Feature Engineering - rudydesplan/book_rating GitHub Wiki
We dedicated a significant amount of time to feature engineering on our dataset. This process allowed us to gain a deeper understanding of our data, uncover the internal structure of the dataset, and provide our models with powerful new tools for learning. We primarily used the OpenLibrary API to enrich our dataset.
In this section, we briefly discuss our most interesting findings. For the complete code, detailed explanations, and interactive plots, please refer to the accompanying notebook.
Works
By examining the work ID through OpenLibrary's API, we gained new insights into the underlying structure of the dataset. A work is a collection of editions related to a unique and original book written by an author. For instance, "Harry Potter and the Philosopher's Stone" has over a hundred different editions. Each edition shares the same author, but other attributes (title, language, publisher, number of ratings, etc.) may vary. One such edition is "Harry Potter à l'école des sorciers," a French version published by Gallimard with x number of reviews and y number of ratings.
The entries in our dataset represent these editions. However, the issue arises because the average_rating
, our target variable, is associated with the work rather than the individual edition. As a result, all editions from the same work share the same average_rating
.
Addressing this problem was not straightforward:
- Removing all duplicates from the same work would lead to a substantial loss of information.
- We considered using the work ID as a grouping variable and encoding it in a way that allows the model to distinguish these groups and understand that they share the same rating. We hypothesized that this approach would make it easier to predict the average rating of a new edition if the model already knows another edition of the same work. However, this means that the information provided by all the features is "diluted" within the group. Since the rating is computed at the group level and influenced by all other editions, it might have significantly confused the model when learning different patterns in the features that are not directly correlated with the target variable. For instance, various editions of the Harry Potter books may have distinct features, but they will all result in the same value for the target variable.
Due to time constraints, we chose the latter option.
Categorical Variables
Our dataset contains a wealth of information that can be extracted from categorical features, particularly the author, publisher, and work ID. Capturing this information was a crucial challenge.

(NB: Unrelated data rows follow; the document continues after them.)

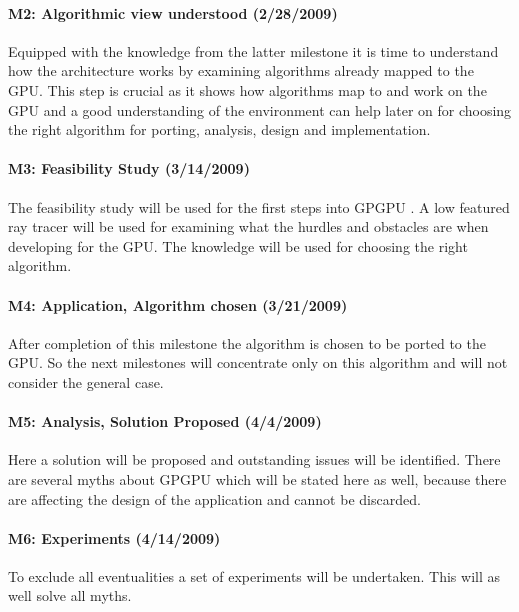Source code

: \paragraph{M2: Algorithmic view understood (2/28/2009)} %
\label{par:m2_architecture_algorithmic_view_understood}
Equipped with the knowledge from the latter milestone it is time to understand
how the architecture works by examining algorithms already mapped to the \gls{GPU}.
This step is crucial as it shows how algorithms map to and work on the \gls{GPU}
and a good understanding of the environment can help later on for choosing the
right algorithm for porting, analysis, design and implementation.
\paragraph{M3: Feasibility Study (3/14/2009)} %
\label{par:m3_feasibility_study}
The feasibility study will be used for the first steps into \gls{GPGPU} . A low featured
ray tracer will be used for examining what the hurdles and obstacles are when 
developing for the \gls{GPU}. The knowledge will be used for choosing the right 
algorithm. 
\paragraph{M4: Application, Algorithm chosen (3/21/2009)} %
\label{par:m4_application_algorithm_choosen}
After completion of this milestone the algorithm is chosen to be ported to the 
\gls{GPU}. So the next milestones will concentrate only on this algorithm and will
not consider the general case. 
\paragraph{M5: Analysis, Solution Proposed (4/4/2009)} %
\label{par:m5_analysis_solution_proposed}
Here a solution will be proposed and outstanding issues will be identified. 
There are several myths about \gls{GPGPU}  which will be stated here as well, because 
there are affecting the design of the application and cannot be discarded.
\paragraph{M6: Experiments (4/14/2009)} %
\label{par:m6_experiments}
To exclude all eventualities a set of experiments will be undertaken. This will 
as well solve all myths.

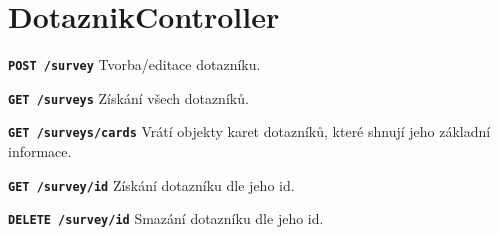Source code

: \section{DotaznikController}
\begin{DESCRIPTION}
\item \texttt{\textbf{POST /survey}} Tvorba/editace dotazníku.
\item \texttt{\textbf{GET /surveys}} Získání všech dotazníků.
\item \texttt{\textbf{GET /surveys/cards}} Vrátí objekty karet dotazníků, které shnují jeho základní informace.
\item \texttt{\textbf{GET /survey/{id}}} Získání dotazníku dle jeho id.
\item \texttt{\textbf{DELETE /survey/{id}}} Smazání dotazníku dle jeho id.
\end{DESCRIPTION}

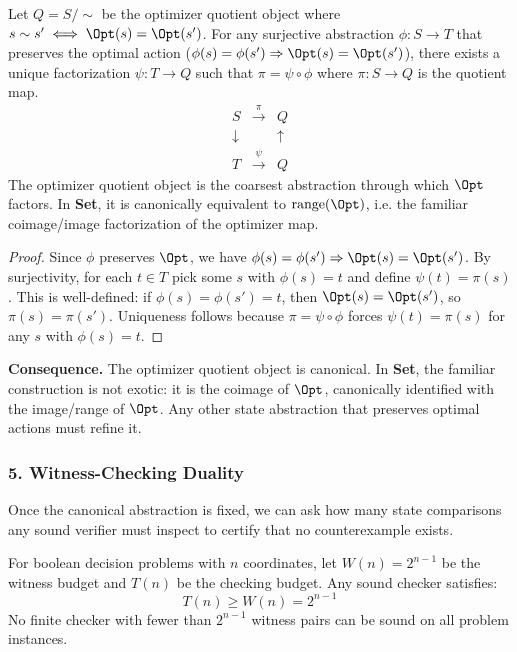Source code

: \begin{theorem}\label{thm:quotient-universal}
Let $Q = S/{\sim}$ be the optimizer quotient object where $s \sim s' \iff \Opt(s) = \Opt(s')$. For any surjective abstraction $\phi: S \to T$ that preserves the optimal action ($\phi(s) = \phi(s') \Rightarrow \Opt(s) = \Opt(s')$), there exists a unique factorization $\psi: T \to Q$ such that $\pi = \psi \circ \phi$ where $\pi: S \to Q$ is the quotient map.
\[
  \begin{array}{ccc}
    S & \xrightarrow{\pi} & Q \\
    \downarrow & & \uparrow \\
    T & \xrightarrow{\psi} & Q
  \end{array}
\]
The optimizer quotient object is the coarsest abstraction through which $\Opt$ factors. In \textbf{Set}, it is canonically equivalent to $\operatorname{range}(\Opt)$, i.e. the familiar coimage/image factorization of the optimizer map.
\end{theorem}

\begin{proof}
Since $\phi$ preserves $\Opt$, we have $\phi(s) = \phi(s') \Rightarrow \Opt(s) = \Opt(s')$. By surjectivity, for each $t \in T$ pick some $s$ with $\phi(s) = t$ and define $\psi(t) = \pi(s)$. This is well-defined: if $\phi(s) = \phi(s') = t$, then $\Opt(s) = \Opt(s')$, so $\pi(s) = \pi(s')$. Uniqueness follows because $\pi = \psi \circ \phi$ forces $\psi(t) = \pi(s)$ for any $s$ with $\phi(s) = t$.
\end{proof}

\noindent\textbf{Consequence.} The optimizer quotient object is canonical. In \textbf{Set}, the familiar construction is not exotic: it is the coimage of $\Opt$, canonically identified with the image/range of $\Opt$. Any other state abstraction that preserves optimal actions must refine it.

\subsubsection{5. Witness-Checking Duality}

Once the canonical abstraction is fixed, we can ask how many state comparisons any sound verifier must inspect to certify that no counterexample exists.

\begin{theorem}\label{thm:checking-duality}
For boolean decision problems with $n$ coordinates, let $W(n) = 2^{n-1}$ be the witness budget and $T(n)$ be the checking budget. Any sound checker satisfies:
\[
  T(n) \geq W(n) = 2^{n-1}
\]
No finite checker with fewer than $2^{n-1}$ witness pairs can be sound on all problem instances.
\end{theorem}

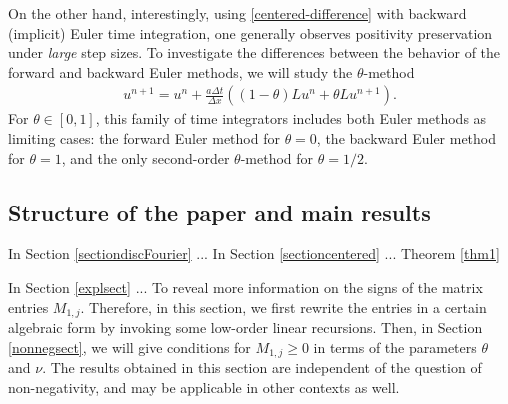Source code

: \documentclass[a4paper]{article}
\newcommand{\dt}{\Delta t}
\newcommand{\dx}{\Delta x}
\newcommand{\te}{\theta}
\begin{document}
On the other hand, interestingly, using \eqref{centered-difference} with backward (implicit) 
Euler time integration, one generally observes positivity preservation
under \emph{large} step sizes.  To investigate the differences between the behavior
of the forward and backward Euler methods, we will study the $\theta$-method \cite[Chapter IV.3]{hairerwanner}
\begin{align}\label{firsttheta}
    u^{n+1} = u^n + \frac{a\dt}{\dx}((1-\theta)Lu^n + \theta Lu^{n+1}).
\end{align}
For $\te\in[0,1]$, this family of time integrators includes both Euler methods as limiting cases: the forward Euler method for $\te=0$, the backward 
 Euler method for $\te=1$, and the only second-order $\te$-method for $\te=1/2$. 









\subsection{Structure of the paper and main results}
In Section \ref{sectiondiscFourier} ... In Section \ref{sectioncentered} ... Theorem \ref{thm1} 

In Section \ref{explsect} ...  To reveal more information on the signs of the matrix entries $M_{1,j}$. Therefore, in this section, we first rewrite the  entries in a certain algebraic form by invoking some low-order linear recursions. Then, in Section \ref{nonnegsect}, we will give conditions for $M_{1,j}\ge 0$ in terms of the parameters $\te$ and $\nu$.
The results obtained in this section are independent of the question of non-negativity, and may be applicable in other contexts as well.\\
\end{document}
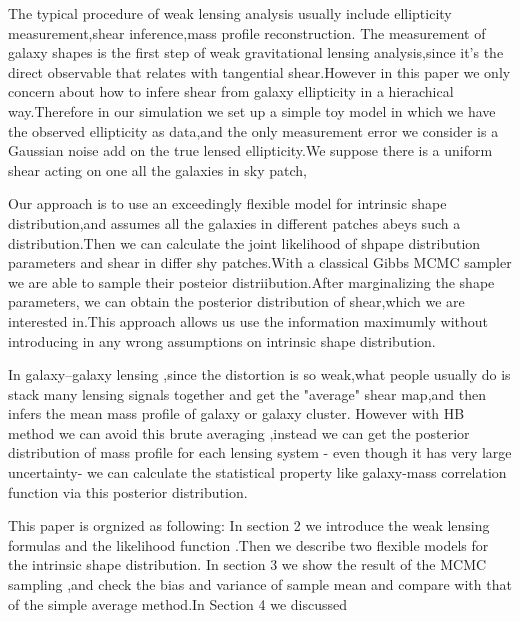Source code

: \documentclass[useAMS,usenatbib]{mn2e}
\begin{document}
The typical procedure of weak lensing analysis usually include ellipticity measurement,shear inference,mass profile reconstruction.
The measurement of galaxy shapes  is  the first step  of weak gravitational lensing analysis,since it's the direct observable
that relates with tangential shear.However in this paper we only concern about how to infere shear from galaxy ellipticity
in a hierachical way.Therefore in our simulation we set up a simple toy model in which we have the observed ellipticity as data,and the only measurement error we consider 
is a Gaussian noise add on the true lensed ellipticity.We suppose there is a uniform shear acting on one all the galaxies in sky patch,


Our approach is to use an exceedingly flexible model for intrinsic shape distribution,and assumes all the galaxies in different
patches abeys such a distribution.Then we can calculate the joint likelihood of  shpape distribution parameters and shear in differ
shy patches.With a classical Gibbs MCMC sampler we are able to sample their posteior distriibution.After marginalizing the shape parameters, we can
obtain the posterior distribution of shear,which we are interested in.This approach allows us use the information maximumly
without introducing in any wrong assumptions on intrinsic shape distribution.


In galaxy--galaxy lensing ,since the distortion is so weak,what people usually do is stack many lensing signals together and get the "average"
shear map,and then infers the mean mass profile of galaxy or galaxy cluster.
However with HB method we can avoid this brute averaging ,instead we can get the posterior distribution of mass profile for 
each lensing system - even though it has very large uncertainty- we can calculate the statistical property like galaxy-mass
correlation function via this posterior distribution.


This paper is orgnized as following: In section 2 we introduce the weak lensing formulas and the likelihood function .Then we 
describe two flexible models for the intrinsic shape distribution. In section 3 we show the result of the MCMC sampling
,and check the bias and variance of sample mean and compare with that of the simple average method.In Section 4 we discussed




\end{document}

- One method to encode this information was to use a label encoder. However, based on our research, this approach was not recommended as it imposed an artificial numerical hierarchy on a feature.
- One-hot encoding was not feasible due to the high cardinality of these features.
- An alternative approach involved capturing information about these variables through other numerical features. For example, we could represent them using the number of text reviews or the number of ratings. An author with a higher number of text reviews or ratings compared to another would convey more "meaningful" information than an arbitrary encoding.
- Lastly, there is the possibility of using CatBoost or LightGBM, which are supposedly able to handle categorical features directly.
We opted for the third option.
Popularity of an Author Over Time
We conducted a brief analysis to observe if the popularity of an author affected the ratings of their books. We defined an author's popularity by the sum of ratings counts they have received over time. We did not observe clear trends in the evolution of an author's book ratings as their popularity increased. In other words, regardless of an author's popularity, the ratings of their books depend more on their intrinsic qualities than the author themselves.
Series
We noticed that it was possible to extract the series a book belongs to from its title, using this format: Title (Series #Series number)
.
Engagement
We computed an "engagement" score, which is the number of text reviews divided by the number of ratings. We observed that the higher the engagement score, the fewer the ratings count, indicating that the book is less popular. Conversely, the more popular a book is, the lower its engagement score. In other words, the most popular books disproportionately attract readers to rate them, but not necessarily to leave a text review.
Tags
Retrieving the work identifier also allowed us to fetch the tags associated with a work via the OpenLibrary API (refer to the get_data_openlibrary.ipynb notebook).
The tags associated with a work are of four types: themes, people, places, and times. The full procedure of retrieving and processing the tags is complex and can be found in the process_tags.ipynb notebook.
Here is a brief explanation:
- There can be numerous tags associated with a single work, which posed some computational challenges. We ignored tags that were not present in other works since we were interested in learning from the proximity between works that share similar tags.
- Once all the tags were fetched for each work, we first used one-hot encoding and then the tf-idf procedure to better capture the relevance of the tags for a work.
- We then used a dimensionality reduction algorithm: UMAP. We ended up with 8 features, 2 for each type.
We conducted various visualizations to observe the proximity of some works through their associated tags.